GIVEN INFORMATION:
——
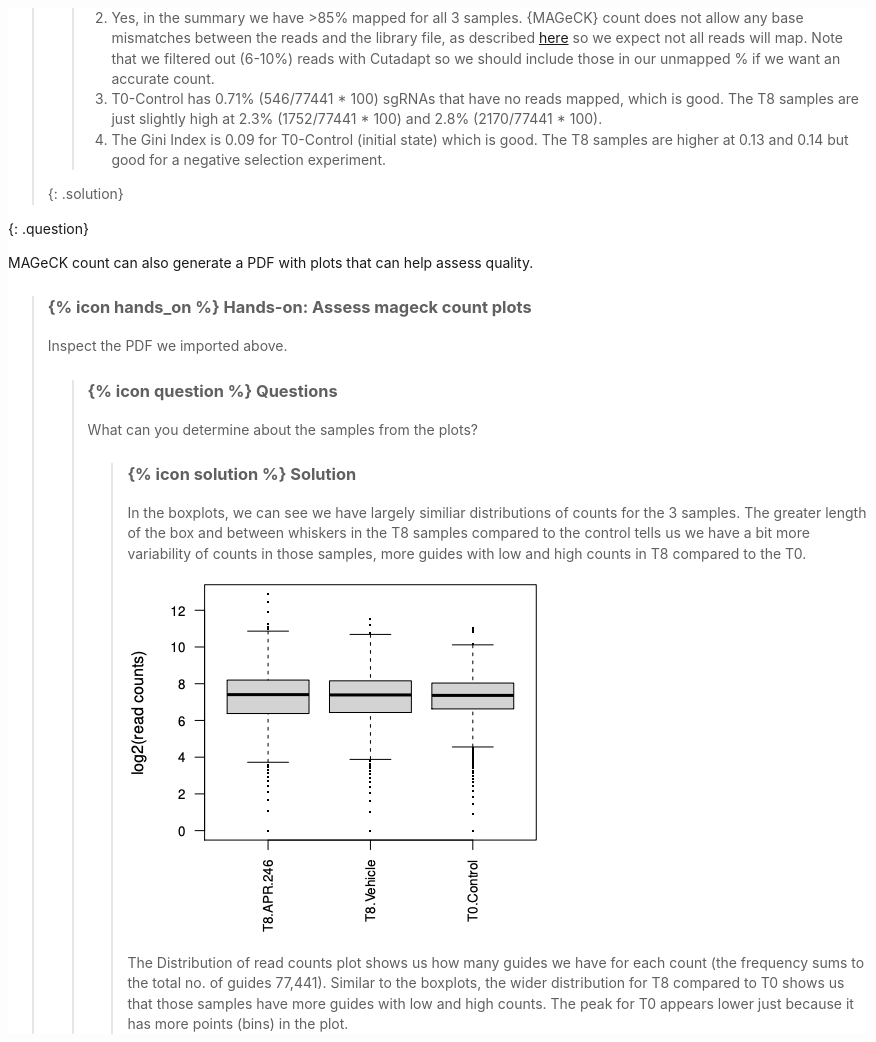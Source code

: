 > > 2. Yes, in the summary we have >85% mapped for all 3 samples. {MAGeCK} count does not allow any base mismatches between the reads and the library file, as described [here](https://sourceforge.net/p/mageck/wiki/advanced_tutorial/#tutorial-1-allow-mismatches-for-read-mapping) so we expect not all reads will map. Note that we filtered out (6-10%) reads with Cutadapt so we should include those in our unmapped % if we want an accurate count.
> > 3. T0-Control has 0.71% (546/77441 * 100) sgRNAs that have no reads mapped, which is good. The T8 samples are just slightly high at 2.3% (1752/77441 * 100) and 2.8% (2170/77441 * 100).
> > 4. The Gini Index is 0.09 for T0-Control (initial state) which is good. The T8 samples are higher at 0.13 and 0.14 but good for a negative selection experiment.
> >
> {: .solution}
>
{: .question}

MAGeCK count can also generate a PDF with plots that can help assess quality.

> ### {% icon hands_on %} Hands-on: Assess mageck count plots
>
> Inspect the PDF we imported above.
>
> > ### {% icon question %} Questions
> >
> > What can you determine about the samples from the plots?
> >
> >
> > > ### {% icon solution %} Solution
> > >
> > > In the boxplots, we can see we have largely similiar distributions of counts for the 3 samples. The greater length of the box and between whiskers in the T8 samples compared to the control tells us we have a bit more variability of counts in those samples, more guides with low and high counts in T8 compared to the T0.
> > > ![](../../images/crispr-screen/mageck_count_boxplots.png)
> > >
> > > The Distribution of read counts plot shows us how many guides we have for each count (the frequency sums to the total no. of guides 77,441). Similar to the boxplots, the wider distribution for T8 compared to T0 shows us that those samples have more guides with low and high counts. The peak for T0 appears lower just because it has more points (bins) in the plot.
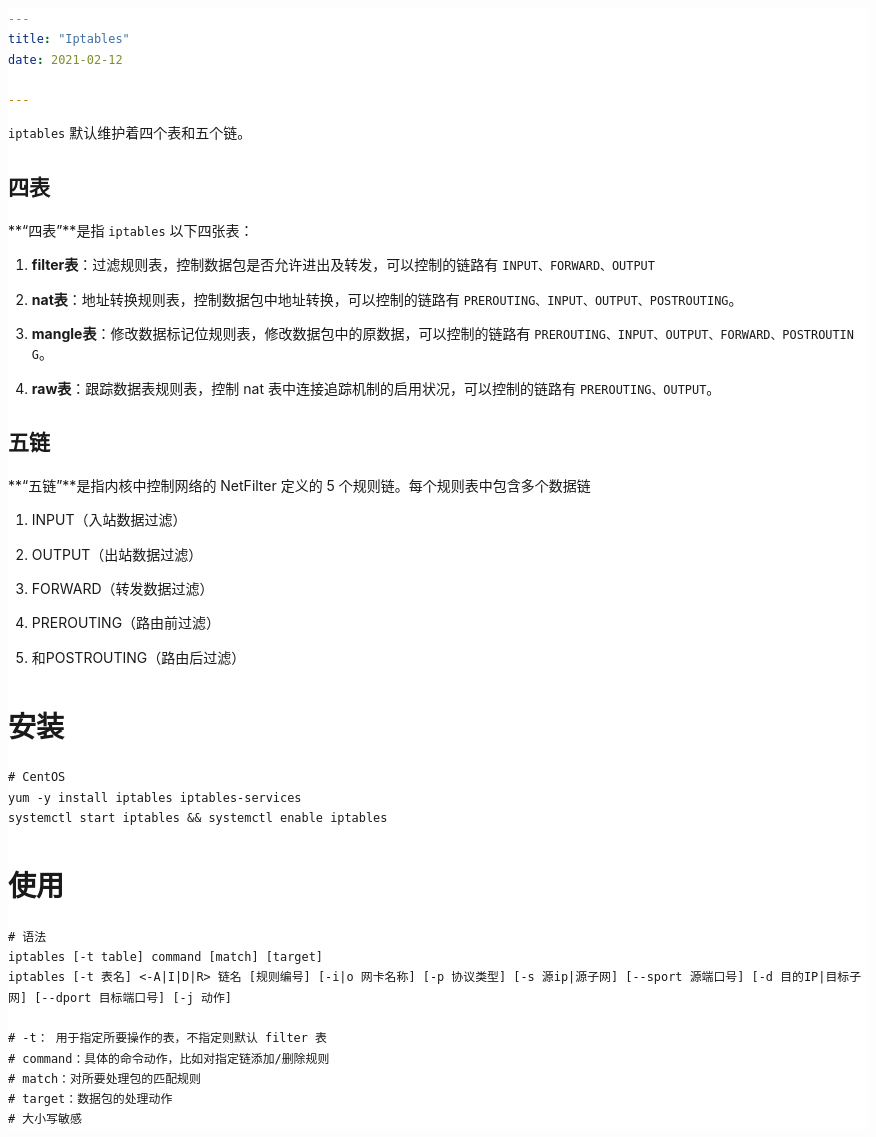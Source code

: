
 ```yaml
---
title: "Iptables"
date: 2021-02-12

---
```


`iptables` 默认维护着四个表和五个链。

## 四表
**“四表”**是指 `iptables` 以下四张表：

1. **filter表**：过滤规则表，控制数据包是否允许进出及转发，可以控制的链路有 `INPUT、FORWARD、OUTPUT`

2. **nat表**：地址转换规则表，控制数据包中地址转换，可以控制的链路有 `PREROUTING、INPUT、OUTPUT、POSTROUTING`。

3. **mangle表**：修改数据标记位规则表，修改数据包中的原数据，可以控制的链路有 `PREROUTING、INPUT、OUTPUT、FORWARD、POSTROUTING`。

4. **raw表**：跟踪数据表规则表，控制 nat 表中连接追踪机制的启用状况，可以控制的链路有 `PREROUTING、OUTPUT`。

## 五链

**“五链”**是指内核中控制网络的 NetFilter 定义的 5 个规则链。每个规则表中包含多个数据链

1. INPUT（入站数据过滤）

2. OUTPUT（出站数据过滤）

3. FORWARD（转发数据过滤）

4. PREROUTING（路由前过滤）

5. 和POSTROUTING（路由后过滤）

# 安装

```shell
# CentOS
yum -y install iptables iptables-services
systemctl start iptables && systemctl enable iptables
```

# 使用

```shell
# 语法
iptables [-t table] command [match] [target]
iptables [-t 表名] <-A|I|D|R> 链名 [规则编号] [-i|o 网卡名称] [-p 协议类型] [-s 源ip|源子网] [--sport 源端口号] [-d 目的IP|目标子网] [--dport 目标端口号] [-j 动作]

# -t： 用于指定所要操作的表，不指定则默认 filter 表
# command：具体的命令动作，比如对指定链添加/删除规则
# match：对所要处理包的匹配规则
# target：数据包的处理动作
# 大小写敏感
```
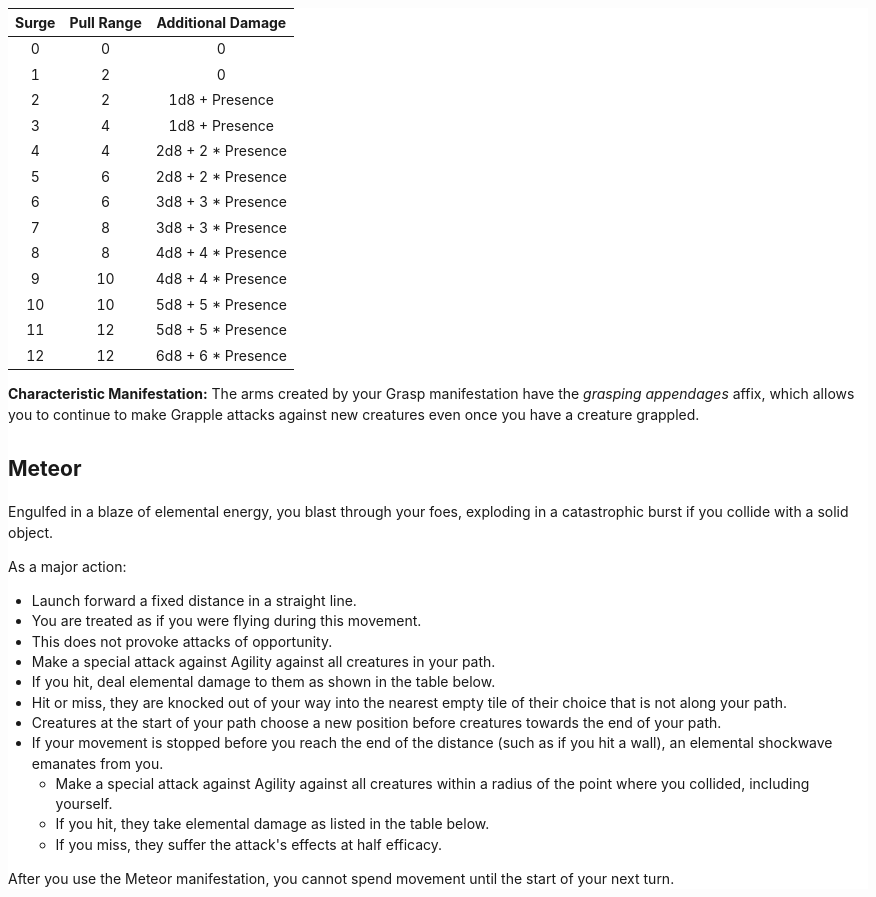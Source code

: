 | Surge | Pull Range |  Additional Damage  |
| :---: | :--------: | :-----------------: |
|   0   |     0      |          0          |
|   1   |     2      |          0          |
|   2   |     2      |   1d8 + Presence    |
|   3   |     4      |   1d8 + Presence    |
|   4   |     4      | 2d8 + 2 \* Presence |
|   5   |     6      | 2d8 + 2 \* Presence |
|   6   |     6      | 3d8 + 3 \* Presence |
|   7   |     8      | 3d8 + 3 \* Presence |
|   8   |     8      | 4d8 + 4 \* Presence |
|   9   |     10     | 4d8 + 4 \* Presence |
|  10   |     10     | 5d8 + 5 \* Presence |
|  11   |     12     | 5d8 + 5 \* Presence |
|  12   |     12     | 6d8 + 6 \* Presence |

**Characteristic Manifestation:** The arms created by your Grasp manifestation have the _grasping appendages_ affix, which allows you to continue to make Grapple attacks against new creatures even once you have a creature grappled.

## Meteor

Engulfed in a blaze of elemental energy, you blast through your foes, exploding in a catastrophic burst if you collide with a solid object.

As a major action:

- Launch forward a fixed distance in a straight line.
- You are treated as if you were flying during this movement.
- This does not provoke attacks of opportunity.
- Make a special attack against Agility against all creatures in your path.
- If you hit, deal elemental damage to them as shown in the table below.
- Hit or miss, they are knocked out of your way into the nearest empty tile of their choice that is not along your path.
- Creatures at the start of your path choose a new position before creatures towards the end of your path.
- If your movement is stopped before you reach the end of the distance (such as if you hit a wall), an elemental shockwave emanates from you.
  - Make a special attack against Agility against all creatures within a radius of the point where you collided, including yourself.
  - If you hit, they take elemental damage as listed in the table below.
  - If you miss, they suffer the attack's effects at half efficacy.

After you use the Meteor manifestation, you cannot spend movement until the start of your next turn.
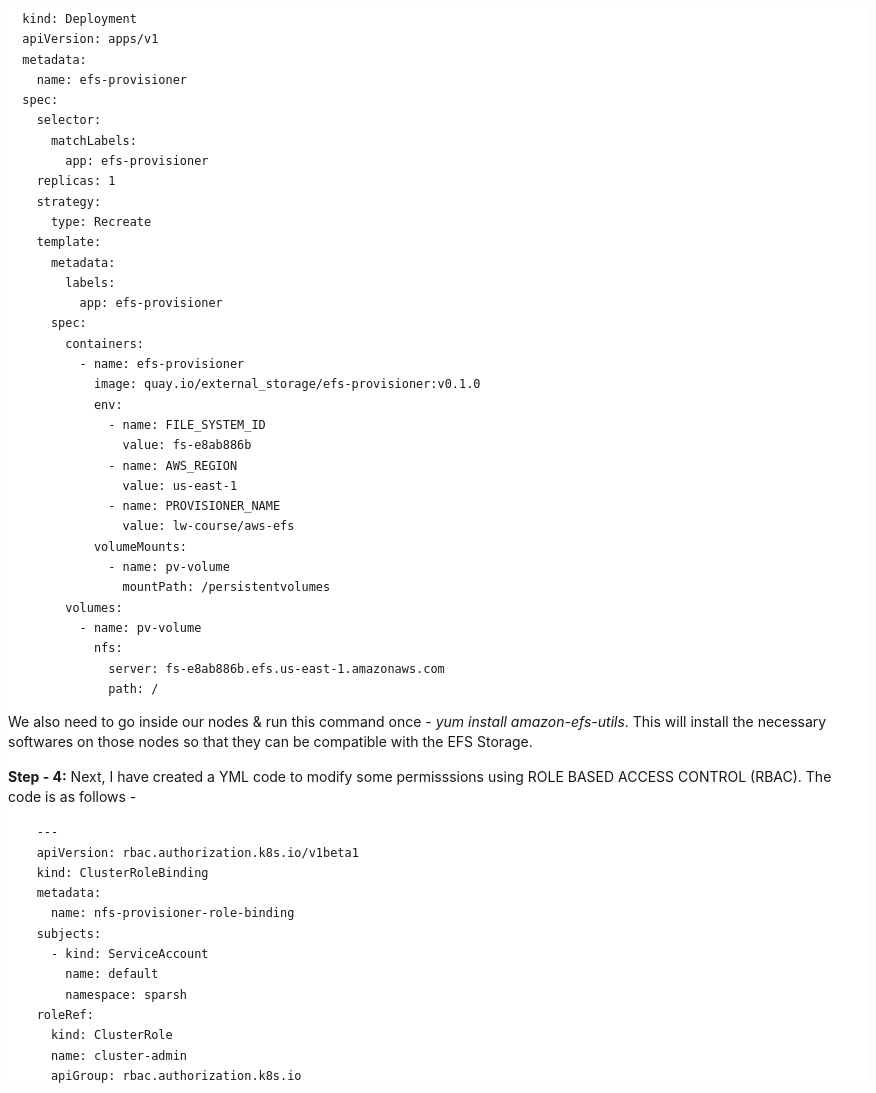       kind: Deployment
      apiVersion: apps/v1
      metadata:
        name: efs-provisioner
      spec:
        selector:
          matchLabels:
            app: efs-provisioner
        replicas: 1
        strategy:
          type: Recreate
        template:
          metadata:
            labels:
              app: efs-provisioner
          spec:
            containers:
              - name: efs-provisioner
                image: quay.io/external_storage/efs-provisioner:v0.1.0
                env:
                  - name: FILE_SYSTEM_ID
                    value: fs-e8ab886b
                  - name: AWS_REGION
                    value: us-east-1
                  - name: PROVISIONER_NAME
                    value: lw-course/aws-efs
                volumeMounts:
                  - name: pv-volume
                    mountPath: /persistentvolumes
            volumes:
              - name: pv-volume
                nfs:
                  server: fs-e8ab886b.efs.us-east-1.amazonaws.com
                  path: /
                  
We also need to go inside our nodes & run this command once - _yum install amazon-efs-utils_. This will install the necessary softwares on those nodes so that they can be compatible with the EFS Storage.
                  
**Step - 4:** Next, I have created a YML code to modify some permisssions using ROLE BASED ACCESS CONTROL (RBAC). The code is as follows -

        ---
        apiVersion: rbac.authorization.k8s.io/v1beta1
        kind: ClusterRoleBinding
        metadata:
          name: nfs-provisioner-role-binding
        subjects:
          - kind: ServiceAccount
            name: default
            namespace: sparsh
        roleRef:
          kind: ClusterRole
          name: cluster-admin
          apiGroup: rbac.authorization.k8s.io
          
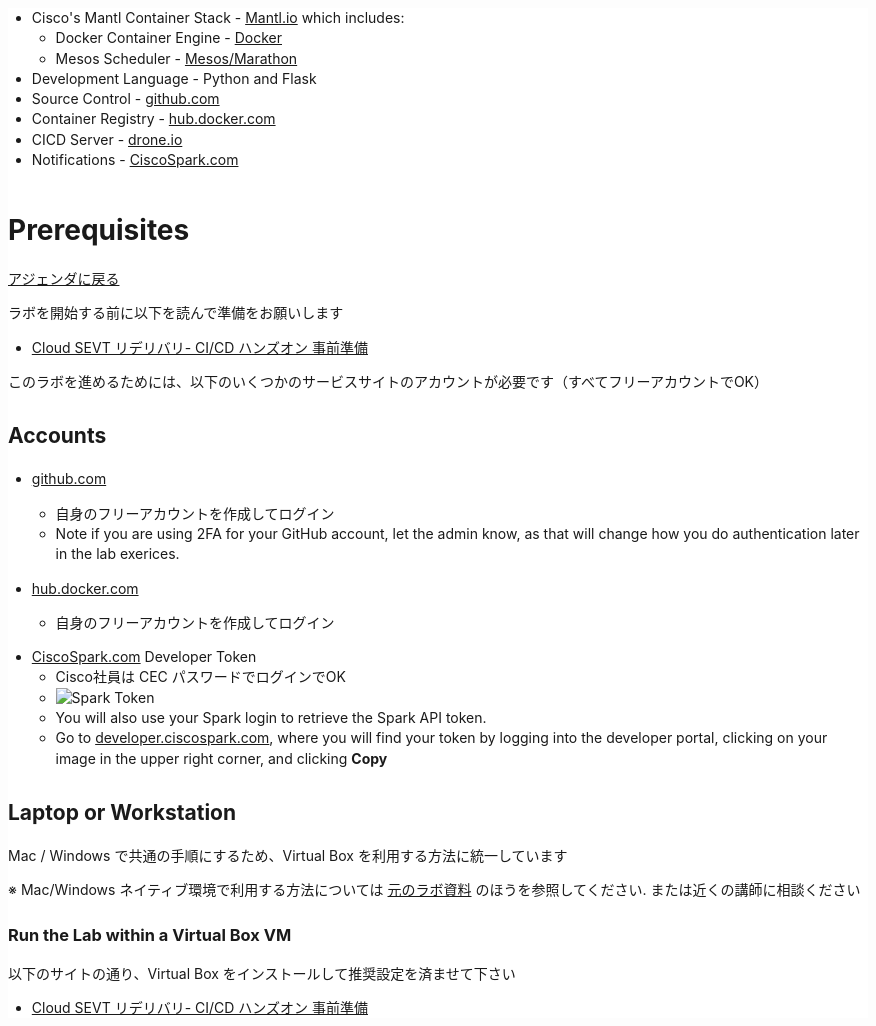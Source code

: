 * Cisco's Mantl Container Stack - [Mantl.io](http://mantl.io) which includes:
  * Docker Container Engine - [Docker](http://www.docker.com)
  * Mesos Scheduler - [Mesos/Marathon](http://mesos.apache.org)
* Development Language - Python and Flask
* Source Control - [github.com](https://github.com)
* Container Registry - [hub.docker.com](http://hub.docker.com)
* CICD Server - [drone.io](http://drone.io)
* Notifications - [CiscoSpark.com](http://CiscoSpark.com)

[item]: # (slide)

# Prerequisites
[アジェンダに戻る](https://github.com/radiantmarch/cicd_learning_lab#lab-agenda)

[item]: # (/slide)

ラボを開始する前に以下を読んで準備をお願いします
* [Cloud SEVT リデリバリ- CI/CD ハンズオン 事前準備](https://cisco.jiveon.com/docs/DOC-1691497)

このラボを進めるためには、以下のいくつかのサービスサイトのアカウントが必要です（すべてフリーアカウントでOK）


[item]: # (slide)

## Accounts

* [github.com](https://github.com)
	* 自身のフリーアカウントを作成してログイン
	* Note if you are using 2FA for your GitHub account, let the admin know, as that will change how you do authentication later in the lab exerices.

* [hub.docker.com](http://hub.docker.com)
	* 自身のフリーアカウントを作成してログイン

[item]: # (/slide)

* [CiscoSpark.com](http://CiscoSpark.com) Developer Token
	* Cisco社員は CEC パスワードでログインでOK
    * ![Spark Token](images/spark_token.png)
	* You will also use your Spark login to retrieve the Spark API token. 
	* Go to [developer.ciscospark.com](http://developer.ciscospark.com), where you will find your token by logging into the developer portal, clicking on your image in the upper right corner, and clicking **Copy**

[item]: # (slide)

## Laptop or Workstation

Mac / Windows で共通の手順にするため、Virtual Box を利用する方法に統一しています

※ Mac/Windows ネイティブ環境で利用する方法については [元のラボ資料](https://github.com/imapex-training/cicd_learning_lab) のほうを参照してください. または近くの講師に相談ください

[item]: # (/slide)

[item]: # (slide)

### Run the Lab within a Virtual Box VM

以下のサイトの通り、Virtual Box をインストールして推奨設定を済ませて下さい
* [Cloud SEVT リデリバリ- CI/CD ハンズオン 事前準備](https://cisco.jiveon.com/docs/DOC-1691497)



[item]: # (/slide)    
[item]: # (/slide)    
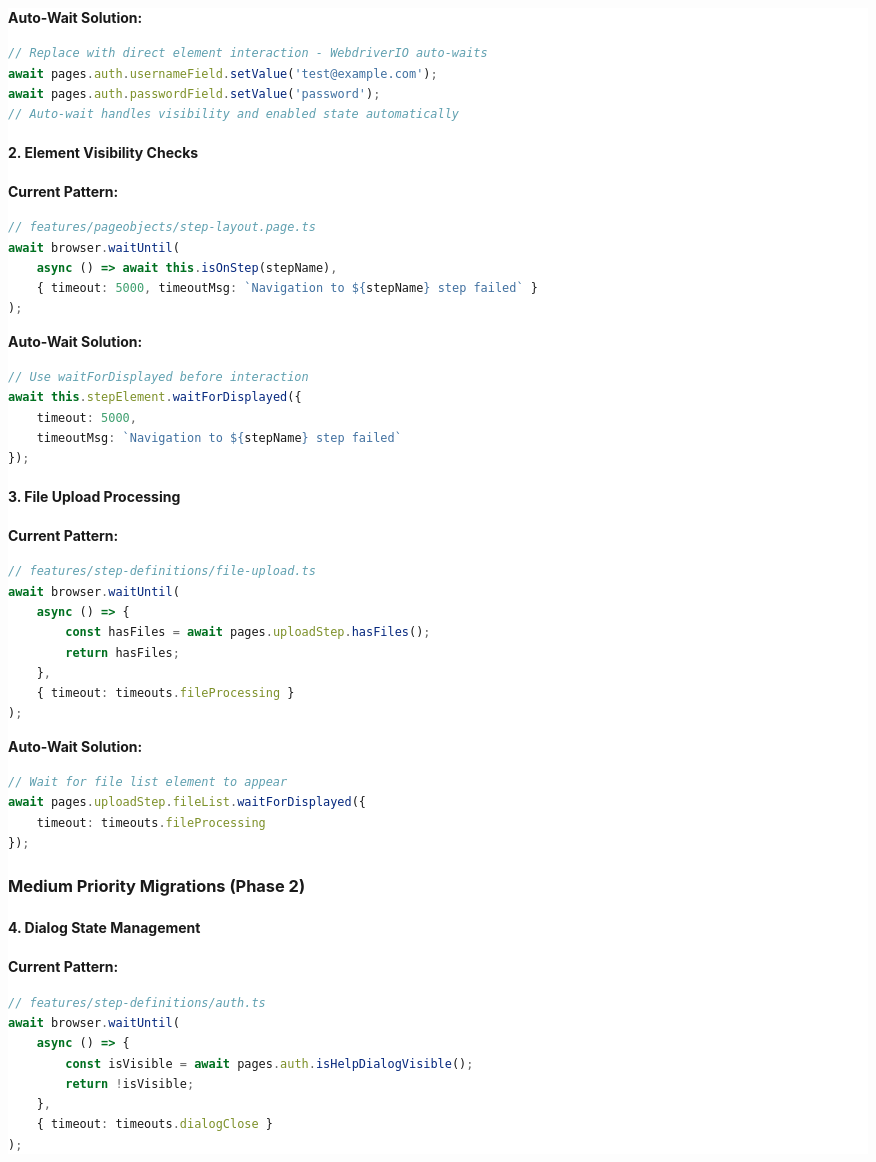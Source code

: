 **Auto-Wait Solution:**
```typescript
// Replace with direct element interaction - WebdriverIO auto-waits
await pages.auth.usernameField.setValue('test@example.com');
await pages.auth.passwordField.setValue('password');
// Auto-wait handles visibility and enabled state automatically
```

#### 2. Element Visibility Checks
**Current Pattern:**
```typescript
// features/pageobjects/step-layout.page.ts
await browser.waitUntil(
    async () => await this.isOnStep(stepName),
    { timeout: 5000, timeoutMsg: `Navigation to ${stepName} step failed` }
);
```

**Auto-Wait Solution:**
```typescript
// Use waitForDisplayed before interaction
await this.stepElement.waitForDisplayed({ 
    timeout: 5000, 
    timeoutMsg: `Navigation to ${stepName} step failed` 
});
```

#### 3. File Upload Processing
**Current Pattern:**
```typescript
// features/step-definitions/file-upload.ts
await browser.waitUntil(
    async () => {
        const hasFiles = await pages.uploadStep.hasFiles();
        return hasFiles;
    },
    { timeout: timeouts.fileProcessing }
);
```

**Auto-Wait Solution:**
```typescript
// Wait for file list element to appear
await pages.uploadStep.fileList.waitForDisplayed({ 
    timeout: timeouts.fileProcessing 
});
```

### Medium Priority Migrations (Phase 2)

#### 4. Dialog State Management
**Current Pattern:**
```typescript
// features/step-definitions/auth.ts
await browser.waitUntil(
    async () => {
        const isVisible = await pages.auth.isHelpDialogVisible();
        return !isVisible;
    },
    { timeout: timeouts.dialogClose }
);
```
——
THE PROBLEM: Every line of the data above that includes "features" should be listed.

TASK RESPONSE:
// features/pageobjects/step-layout.page.ts
// features/step-definitions/file-upload.ts
// features/step-definitions/auth.ts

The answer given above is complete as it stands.